As it appeared in the Daily Nation on Dec 8th 2015
I recall with nostalgia the trips to Uchumi AgahKhan walk and a ride back to Buruburu on Matatu number 23 with a whole month shopping neatly stacked in brown bags. That is as far back as I can remember shopping at Uchumi. I really liked it because I would always find everything on my shopping list. More than a decade and a half later, so much has changed. Uchumi has gone in and out of receivership and then back to empty shelves and is once again trying to rise up. The main question is – will Uchumi win back its once loyal customers?
Just like the new CEO of Uchumi Supermarkets I am a very optimistic person. I believe anything is possible. There is a possibility that Uchumi could get back to its feet. Winning back lost customers though is not an easy task. It requires the concerted effort of every staff member. Will Uchumi get back on its feet successfully?
Many of us detest going into one store and having to visit yet another store to pick something that was out of stock. Whilst having well stocked shelves is a good starting point to winning back customers, a key question that every retailer must ask themselves is – are we stocking the shelves with what the customer really wants or are we just filling the space? Are our customers finding just about every item on their shopping list? I suspect that most of us do not just pick any brand of tissue paper. Having to try out an unheard off brand of tissue paper because the customer could not find what they have used for decades can be daunting. What is even more unfortunate is when a staff casually responds by saying “Haiko” meaning “It is not there” without even offering an apology or giving an indication of whether the item will be back on the shelves soon. Without a caring attitude portrayed by every staff member at every point of interaction other initiatives such as more spacious aisle though good may do very little to win back customers.
It is unlikely that another “Tujenge Uchumi Yetu” campaign will win back customers as it did a few years back. I am certain though that through its loyalty card program Uchumi has expansive customer data that it could mine to reach out to its once loyal customers. Winning back these customers will require a sense of urgency that must be seen in every staff member every day, everywhere in the store. Staff need to take a personal responsibility to win back the customers and drive the sales revenues. The key question is – are they ready to do so?
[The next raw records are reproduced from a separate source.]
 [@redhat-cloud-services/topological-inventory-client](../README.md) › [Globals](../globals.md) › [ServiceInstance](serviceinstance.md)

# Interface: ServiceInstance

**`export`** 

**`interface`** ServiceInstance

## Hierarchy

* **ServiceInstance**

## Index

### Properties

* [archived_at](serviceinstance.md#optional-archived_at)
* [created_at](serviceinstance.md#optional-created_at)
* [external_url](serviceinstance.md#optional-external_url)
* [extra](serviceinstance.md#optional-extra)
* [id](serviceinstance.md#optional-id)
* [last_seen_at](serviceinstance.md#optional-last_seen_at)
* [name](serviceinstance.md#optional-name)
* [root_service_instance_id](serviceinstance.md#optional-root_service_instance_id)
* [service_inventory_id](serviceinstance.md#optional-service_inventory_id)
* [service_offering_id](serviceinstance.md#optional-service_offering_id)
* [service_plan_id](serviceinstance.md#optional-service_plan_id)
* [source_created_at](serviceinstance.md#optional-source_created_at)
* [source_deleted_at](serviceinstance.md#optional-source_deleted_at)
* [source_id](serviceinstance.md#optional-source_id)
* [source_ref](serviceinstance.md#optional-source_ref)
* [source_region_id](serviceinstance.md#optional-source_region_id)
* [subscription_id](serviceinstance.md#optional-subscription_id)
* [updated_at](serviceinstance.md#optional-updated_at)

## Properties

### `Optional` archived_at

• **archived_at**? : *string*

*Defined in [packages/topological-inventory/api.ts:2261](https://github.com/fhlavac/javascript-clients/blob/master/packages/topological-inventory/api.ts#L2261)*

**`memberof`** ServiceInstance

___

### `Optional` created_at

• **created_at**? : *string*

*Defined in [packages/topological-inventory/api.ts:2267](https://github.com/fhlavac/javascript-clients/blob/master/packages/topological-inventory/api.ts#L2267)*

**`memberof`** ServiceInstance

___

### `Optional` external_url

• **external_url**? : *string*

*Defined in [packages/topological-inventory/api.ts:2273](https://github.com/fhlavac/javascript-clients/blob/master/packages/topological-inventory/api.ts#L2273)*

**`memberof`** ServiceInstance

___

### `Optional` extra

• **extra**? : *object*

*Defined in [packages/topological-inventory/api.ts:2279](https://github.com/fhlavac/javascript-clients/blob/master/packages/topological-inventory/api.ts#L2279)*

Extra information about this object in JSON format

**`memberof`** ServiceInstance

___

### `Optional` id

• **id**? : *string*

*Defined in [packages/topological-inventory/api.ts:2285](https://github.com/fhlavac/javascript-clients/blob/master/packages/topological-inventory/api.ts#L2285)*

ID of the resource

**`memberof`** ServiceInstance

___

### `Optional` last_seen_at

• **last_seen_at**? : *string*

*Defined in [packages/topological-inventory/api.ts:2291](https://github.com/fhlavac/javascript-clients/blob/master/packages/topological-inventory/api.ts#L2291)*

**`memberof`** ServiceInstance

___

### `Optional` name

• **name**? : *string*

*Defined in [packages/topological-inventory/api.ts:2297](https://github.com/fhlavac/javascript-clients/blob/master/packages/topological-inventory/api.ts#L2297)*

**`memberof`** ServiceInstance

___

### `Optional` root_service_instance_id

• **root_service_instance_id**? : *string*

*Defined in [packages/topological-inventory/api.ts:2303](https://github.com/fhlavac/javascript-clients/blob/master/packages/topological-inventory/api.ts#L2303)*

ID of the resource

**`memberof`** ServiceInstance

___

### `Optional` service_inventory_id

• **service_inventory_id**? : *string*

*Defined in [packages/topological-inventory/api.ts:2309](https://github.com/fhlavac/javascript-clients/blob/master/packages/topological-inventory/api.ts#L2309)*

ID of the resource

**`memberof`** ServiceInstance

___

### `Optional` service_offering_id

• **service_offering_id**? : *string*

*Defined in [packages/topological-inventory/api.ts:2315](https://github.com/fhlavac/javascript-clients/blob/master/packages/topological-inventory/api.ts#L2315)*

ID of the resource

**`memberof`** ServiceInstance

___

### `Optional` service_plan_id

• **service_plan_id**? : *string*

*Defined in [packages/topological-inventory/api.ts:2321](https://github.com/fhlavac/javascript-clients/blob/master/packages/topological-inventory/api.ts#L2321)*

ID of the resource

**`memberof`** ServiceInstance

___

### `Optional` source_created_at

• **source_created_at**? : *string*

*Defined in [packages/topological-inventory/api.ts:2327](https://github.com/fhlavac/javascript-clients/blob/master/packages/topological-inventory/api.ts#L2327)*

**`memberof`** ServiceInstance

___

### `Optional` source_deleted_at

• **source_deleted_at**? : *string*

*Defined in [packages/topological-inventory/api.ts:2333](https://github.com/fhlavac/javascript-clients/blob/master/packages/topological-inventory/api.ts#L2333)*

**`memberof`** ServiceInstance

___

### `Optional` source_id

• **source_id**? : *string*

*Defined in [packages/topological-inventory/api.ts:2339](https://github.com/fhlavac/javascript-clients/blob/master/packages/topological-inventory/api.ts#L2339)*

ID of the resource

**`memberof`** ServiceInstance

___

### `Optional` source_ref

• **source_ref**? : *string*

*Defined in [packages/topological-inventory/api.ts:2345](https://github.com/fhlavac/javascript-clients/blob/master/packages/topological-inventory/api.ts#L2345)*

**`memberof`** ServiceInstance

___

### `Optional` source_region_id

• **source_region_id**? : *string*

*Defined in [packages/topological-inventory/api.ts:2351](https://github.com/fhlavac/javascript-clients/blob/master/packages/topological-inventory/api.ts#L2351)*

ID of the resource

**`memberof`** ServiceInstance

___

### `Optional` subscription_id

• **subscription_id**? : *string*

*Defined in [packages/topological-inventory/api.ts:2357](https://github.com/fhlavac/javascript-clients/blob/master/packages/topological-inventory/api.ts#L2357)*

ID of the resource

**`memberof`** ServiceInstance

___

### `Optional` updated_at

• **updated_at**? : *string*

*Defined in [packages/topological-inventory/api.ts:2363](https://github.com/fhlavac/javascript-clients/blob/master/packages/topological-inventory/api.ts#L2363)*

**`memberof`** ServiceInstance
I closely followed through the Kmart stores closures in the USA because one had closed just a stone throw away. The company which in 2000 had over two thousand stores now only has about 900 stores t. It was once America’s leading retailer, but today it remains one that is well known for running big sales during its store closure. Uchumi too was once Kenya leading retailer. Will it win back its once loyal customers or will it develop a new crop of customers? Only time will tell!